UM CAMINHO PARA TODOS Estas e outras aventuras juntam-se a dicas e conselhos úteis que publica no ‘blog’ que intitulou de ‘Um Caminho para todos’ (https://umcaminhoparatodos.wordpress.com). A ideia é a partilha de experiências e também “mostrar que realmente não é impossível, seja lá qual for a condição da pessoa há sempre uma solução”, garante. Diz que a fazer a peregrinação há pessoas de todos os cantos do Mundo e de todas as idades. Encontrou um casal sul-coreano que tinham mais de 70 anos, mas também um casal italiano com dois filhos, que não tinham mais de 10 anos. “A parte boa do caminho é que não exclui ninguém, é mesmo um caminho para todos e foi essa a razão do nome do projecto”, explica. Ainda hoje mantém contacto com David, um espanhol invisual que também fez o Caminho Francês. “Fez com um amigo que lhe dava o braço e caminhavam juntos”, conta sublinhando que para si David “é um exemplo” de que este “é mesmo um caminho para todos, seja lingrinhas ou com excesso de peso, encontramos de tudo e o mais importante é ver que desde que uma pessoa tenha o objectivo é possível”. Além do blog, que actualiza com regularidade, vai com frequência a feiras de artesanato. [Mini Fimo] Vende miniaturas feitas em fimo, as receitas servem para ajudar a patrocinar a próxima caminhada.
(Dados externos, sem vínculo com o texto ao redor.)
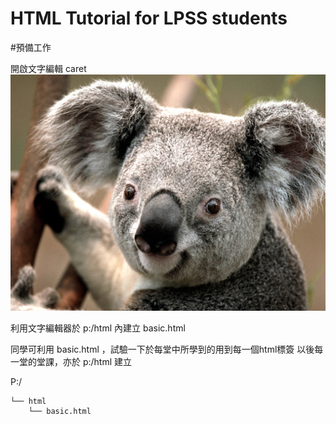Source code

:# HTML Tutorial for LPSS students

#預備工作

開啟文字編輯 caret ![](Koala.jpg)

利用文字編輯器於 p:/html 內建立 basic.html

同學可利用 basic.html ，試驗一下於每堂中所學到的用到每一個html標簽 以後每一堂的堂課，亦於 p:/html 建立

P:/

    └── html
        └── basic.html
 

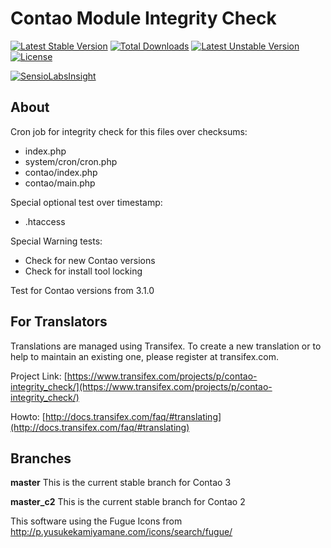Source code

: Contao Module Integrity Check
=============================
[![Latest Stable Version](https://poser.pugx.org/bugbuster/integrity_check/v/stable.png)](https://packagist.org/packages/bugbuster/integrity_check) [![Total Downloads](https://poser.pugx.org/bugbuster/integrity_check/downloads.png)](https://packagist.org/packages/bugbuster/integrity_check) [![Latest Unstable Version](https://poser.pugx.org/bugbuster/integrity_check/v/unstable.png)](https://packagist.org/packages/bugbuster/integrity_check) [![License](https://poser.pugx.org/bugbuster/integrity_check/license.png)](https://packagist.org/packages/bugbuster/integrity_check)

[![SensioLabsInsight](https://insight.sensiolabs.com/projects/8e8b52ca-378b-470c-aee8-adc6de07fde6/big.png)](https://insight.sensiolabs.com/projects/8e8b52ca-378b-470c-aee8-adc6de07fde6)

## About

Cron job for integrity check for this files over checksums:

* index.php
* system/cron/cron.php
* contao/index.php
* contao/main.php

Special optional test over timestamp:

* .htaccess

Special Warning tests:

* Check for new Contao versions
* Check for install tool locking

Test for Contao versions from 3.1.0

## For Translators
Translations are managed using Transifex. To create a new translation or to help to maintain an existing one, please register at transifex.com.

Project Link: [https://www.transifex.com/projects/p/contao-integrity_check/](https://www.transifex.com/projects/p/contao-integrity_check/)

Howto: [http://docs.transifex.com/faq/#translating](http://docs.transifex.com/faq/#translating)

## Branches

**master** This is the current stable branch for Contao 3

**master_c2** This is the current stable branch for Contao 2


This software using the Fugue Icons from http://p.yusukekamiyamane.com/icons/search/fugue/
NOVO “CHAMAMENTO” Não sabe bem explicar o porquê da vontade que sente em voltar a Santiago de Compostela novamente, mas garante que não tinha passado à acção se não fosse também por uma questão de fé. “É uma motivação que não se explica, uma força que vem de qualquer lado e a certeza de que é para ir”. É por isso que em Março do próximo ano vai voltar ao ‘Caminho’. Sevilha é o ponto de partida e estima que em um mês e uma semana estará em Santiago de Compostela a repetir o ritual que fazem todos os peregrinos: subir as escadas e dar um abraço à imagem de Santiago que está na Catedral. Os cerca de 1000 quilómetros vão ser feitos na Primavera para ‘fugir’ ao calor do Verão e às temperaturas elevadas que se fazem sentir no sul de Espanha. Para já ainda não tem companhia para a viagem, mas diz que isso não é um impeditivo. “Costuma-se dizer que pode-se começar sozinho, mas nunca se acaba só, porque vamos conhecendo outros peregrinos”. A preparação física já começou, ainda que a meio gás e condicionada pelas condições climatéricas. A mente essa já está mais do que preparada e sem romantismos excessivos. “O caminho para mim é a analogia do caminho maior que é o caminho da vida .Há coisas boas, menos boas, mas para chegar às boas é preciso passar por outras que são menos interessantes. Tudo faz parte e quando chegamos às mais bonitas, compensam as outras”.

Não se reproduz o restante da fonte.